** Opening RECORDS SUPPLIED block **

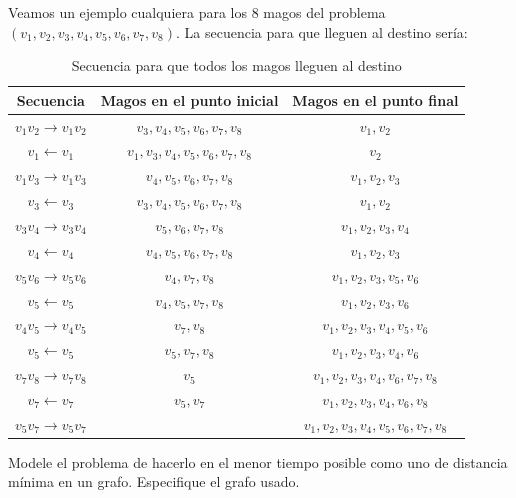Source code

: \documentclass[letterpaper,10pt,table, dvipsnames]{article}
\begin{document}
Veamos un ejemplo cualquiera para los 8 magos del problema $(v_1,v_2,v_3,v_4,v_5,v_6,v_7,v_8)$. La secuencia para que lleguen al destino sería:
\begin{table}[htbp]
  \centering
  \caption{Secuencia para que todos los magos lleguen al destino}
\begin{tabular}{|c||c||c|}\hline
Secuencia & Magos en el punto inicial & Magos en el punto final \\\hline 
    $v_1v_2 \rightarrow v_1v_2$ & $v_3,v_4,v_5,v_6,v_7,v_8$ & $v_1,v_2$ \\\hline
  $  v_1 \leftarrow v_1$ & $v_1,v_3,v_4,v_5,v_6,v_7,v_8$ & $v_2$ \\\hline
    $v_1v_3 \rightarrow v_1v_3$ & $v_4,v_5,v_6,v_7,v_8$ & $v_1,v_2,v_3$ \\\hline
  $  v_3 \leftarrow v_3 $ & $v_3,v_4,v_5,v_6,v_7,v_8$ & $v_1,v_2$ \\\hline
    $v_3v_4 \rightarrow v_3v_4$ & $v_5,v_6,v_7,v_8$ & $v_1,v_2,v_3,v_4$ \\\hline
  $  v_4 \leftarrow v_4 $ & $v_4,v_5,v_6,v_7,v_8$ & $v_1,v_2,v_3$ \\\hline
    $v_5v_6 \rightarrow v_5v_6$ & $v_4,v_7,v_8$ & $v_1,v_2,v_3,v_5,v_6$ \\\hline
  $  v_5 \leftarrow v_5 $ & $v_4,v_5,v_7,v_8$ & $v_1,v_2,v_3,v_6$ \\\hline
    $v_4v_5 \rightarrow v_4v_5$ & $v_7,v_8$ & $v_1,v_2,v_3,v_4,v_5,v_6$ \\\hline
  $  v_5 \leftarrow v_5 $ & $v_5,v_7,v_8$ & $v_1,v_2,v_3,v_4,v_6$ \\\hline
    $v_7v_8 \rightarrow v_7v_8$ & $v_5$ & $v_1,v_2,v_3,v_4,v_6,v_7,v_8$ \\\hline
  $  v_7 \leftarrow v_7 $ & $v_5,v_7$ & $v_1,v_2,v_3,v_4,v_6,v_8$ \\\hline
    $v_5v_7 \rightarrow v_5v_7$ &  & $v_1,v_2,v_3,v_4,v_5,v_6,v_7,v_8$ \\\hline
\end{tabular}
\label{tab:secuencia}
\end{table}

\newpage

\begin{tcolorbox}
 Modele el problema de hacerlo en el menor tiempo posible como uno de distancia mínima en un grafo. Especifique el grafo usado.
\end{tcolorbox}
\end{document}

** Closing RECORDS SUPPLIED block **

▶ _WORK ITEM_
Which lines above include "leftarrow"? Show each of them by copying it.

▶ _RESULT_
  $  v_1 \leftarrow v_1$ & $v_1,v_3,v_4,v_5,v_6,v_7,v_8$ & $v_2$ \\\hline
  $  v_3 \leftarrow v_3 $ & $v_3,v_4,v_5,v_6,v_7,v_8$ & $v_1,v_2$ \\\hline
  $  v_4 \leftarrow v_4 $ & $v_4,v_5,v_6,v_7,v_8$ & $v_1,v_2,v_3$ \\\hline
  $  v_5 \leftarrow v_5 $ & $v_4,v_5,v_7,v_8$ & $v_1,v_2,v_3,v_6$ \\\hline
  $  v_5 \leftarrow v_5 $ & $v_5,v_7,v_8$ & $v_1,v_2,v_3,v_4,v_6$ \\\hline
  $  v_7 \leftarrow v_7 $ & $v_5,v_7$ & $v_1,v_2,v_3,v_4,v_6,v_8$ \\\hline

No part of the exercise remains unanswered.